◆ **YOUR INSTRUCTIONS**:
Output every record word for word.

THE RECORDS Block Start

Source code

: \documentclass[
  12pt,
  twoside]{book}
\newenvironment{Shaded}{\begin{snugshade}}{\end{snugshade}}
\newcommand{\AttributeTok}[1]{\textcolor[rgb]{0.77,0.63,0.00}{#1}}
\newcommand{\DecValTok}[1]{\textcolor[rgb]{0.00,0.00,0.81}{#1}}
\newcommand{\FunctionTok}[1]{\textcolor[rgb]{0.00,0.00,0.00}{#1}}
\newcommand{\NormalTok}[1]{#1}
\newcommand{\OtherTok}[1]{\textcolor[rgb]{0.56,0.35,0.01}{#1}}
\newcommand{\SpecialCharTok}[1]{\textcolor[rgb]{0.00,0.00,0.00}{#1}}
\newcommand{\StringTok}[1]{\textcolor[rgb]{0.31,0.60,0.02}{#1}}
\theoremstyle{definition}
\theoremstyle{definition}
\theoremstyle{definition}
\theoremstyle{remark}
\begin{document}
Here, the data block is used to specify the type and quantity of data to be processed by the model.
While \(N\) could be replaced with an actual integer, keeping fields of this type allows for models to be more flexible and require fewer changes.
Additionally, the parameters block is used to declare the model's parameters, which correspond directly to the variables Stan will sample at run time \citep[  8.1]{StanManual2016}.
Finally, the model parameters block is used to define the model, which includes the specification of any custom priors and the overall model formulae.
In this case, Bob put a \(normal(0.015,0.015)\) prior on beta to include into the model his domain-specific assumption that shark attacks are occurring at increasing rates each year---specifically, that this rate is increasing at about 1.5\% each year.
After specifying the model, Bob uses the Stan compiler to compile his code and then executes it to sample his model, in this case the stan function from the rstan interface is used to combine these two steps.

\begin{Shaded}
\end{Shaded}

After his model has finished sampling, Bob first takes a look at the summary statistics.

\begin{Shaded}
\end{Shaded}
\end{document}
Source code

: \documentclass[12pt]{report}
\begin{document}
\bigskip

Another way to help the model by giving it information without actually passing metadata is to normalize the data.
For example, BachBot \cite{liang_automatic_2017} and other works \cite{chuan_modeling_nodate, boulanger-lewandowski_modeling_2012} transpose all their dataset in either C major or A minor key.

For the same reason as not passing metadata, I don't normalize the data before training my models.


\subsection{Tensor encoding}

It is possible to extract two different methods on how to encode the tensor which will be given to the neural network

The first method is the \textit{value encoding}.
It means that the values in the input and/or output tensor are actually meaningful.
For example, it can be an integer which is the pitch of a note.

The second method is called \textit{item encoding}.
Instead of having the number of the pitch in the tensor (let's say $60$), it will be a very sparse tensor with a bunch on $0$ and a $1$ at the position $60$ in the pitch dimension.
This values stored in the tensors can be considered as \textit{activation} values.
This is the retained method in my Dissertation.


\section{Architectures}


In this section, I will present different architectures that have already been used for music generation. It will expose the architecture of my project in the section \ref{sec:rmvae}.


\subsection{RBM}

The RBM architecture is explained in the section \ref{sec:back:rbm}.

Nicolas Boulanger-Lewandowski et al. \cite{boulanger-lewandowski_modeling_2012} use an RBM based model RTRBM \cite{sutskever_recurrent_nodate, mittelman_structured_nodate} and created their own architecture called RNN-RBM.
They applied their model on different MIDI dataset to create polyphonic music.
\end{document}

THE RECORDS Block End

◆ **RESULT BELOW**:
Source code

: \documentclass[
  12pt,
  twoside]{book}
\newenvironment{Shaded}{\begin{snugshade}}{\end{snugshade}}
\newcommand{\AttributeTok}[1]{\textcolor[rgb]{0.77,0.63,0.00}{#1}}
\newcommand{\DecValTok}[1]{\textcolor[rgb]{0.00,0.00,0.81}{#1}}
\newcommand{\FunctionTok}[1]{\textcolor[rgb]{0.00,0.00,0.00}{#1}}
\newcommand{\NormalTok}[1]{#1}
\newcommand{\OtherTok}[1]{\textcolor[rgb]{0.56,0.35,0.01}{#1}}
\newcommand{\SpecialCharTok}[1]{\textcolor[rgb]{0.00,0.00,0.00}{#1}}
\newcommand{\StringTok}[1]{\textcolor[rgb]{0.31,0.60,0.02}{#1}}
\theoremstyle{definition}
\theoremstyle{definition}
\theoremstyle{definition}
\theoremstyle{remark}
\begin{document}
Here, the data block is used to specify the type and quantity of data to be processed by the model.
While \(N\) could be replaced with an actual integer, keeping fields of this type allows for models to be more flexible and require fewer changes.
Additionally, the parameters block is used to declare the model's parameters, which correspond directly to the variables Stan will sample at run time \citep[  8.1]{StanManual2016}.
Finally, the model parameters block is used to define the model, which includes the specification of any custom priors and the overall model formulae.
In this case, Bob put a \(normal(0.015,0.015)\) prior on beta to include into the model his domain-specific assumption that shark attacks are occurring at increasing rates each year---specifically, that this rate is increasing at about 1.5\% each year.
After specifying the model, Bob uses the Stan compiler to compile his code and then executes it to sample his model, in this case the stan function from the rstan interface is used to combine these two steps.

\begin{Shaded}
\end{Shaded}

After his model has finished sampling, Bob first takes a look at the summary statistics.

\begin{Shaded}
\end{Shaded}
\end{document}
Source code

: \documentclass[12pt]{report}
\begin{document}
\bigskip

Another way to help the model by giving it information without actually passing metadata is to normalize the data.
For example, BachBot \cite{liang_automatic_2017} and other works \cite{chuan_modeling_nodate, boulanger-lewandowski_modeling_2012} transpose all their dataset in either C major or A minor key.

For the same reason as not passing metadata, I don't normalize the data before training my models.


\subsection{Tensor encoding}

It is possible to extract two different methods on how to encode the tensor which will be given to the neural network

The first method is the \textit{value encoding}.
It means that the values in the input and/or output tensor are actually meaningful.
For example, it can be an integer which is the pitch of a note.

The second method is called \textit{item encoding}.
Instead of having the number of the pitch in the tensor (let's say $60$), it will be a very sparse tensor with a bunch on $0$ and a $1$ at the position $60$ in the pitch dimension.
This values stored in the tensors can be considered as \textit{activation} values.
This is the retained method in my Dissertation.


\section{Architectures}


In this section, I will present different architectures that have already been used for music generation. It will expose the architecture of my project in the section \ref{sec:rmvae}.


\subsection{RBM}

The RBM architecture is explained in the section \ref{sec:back:rbm}.

Nicolas Boulanger-Lewandowski et al. \cite{boulanger-lewandowski_modeling_2012} use an RBM based model RTRBM \cite{sutskever_recurrent_nodate, mittelman_structured_nodate} and created their own architecture called RNN-RBM.
They applied their model on different MIDI dataset to create polyphonic music.
\end{document}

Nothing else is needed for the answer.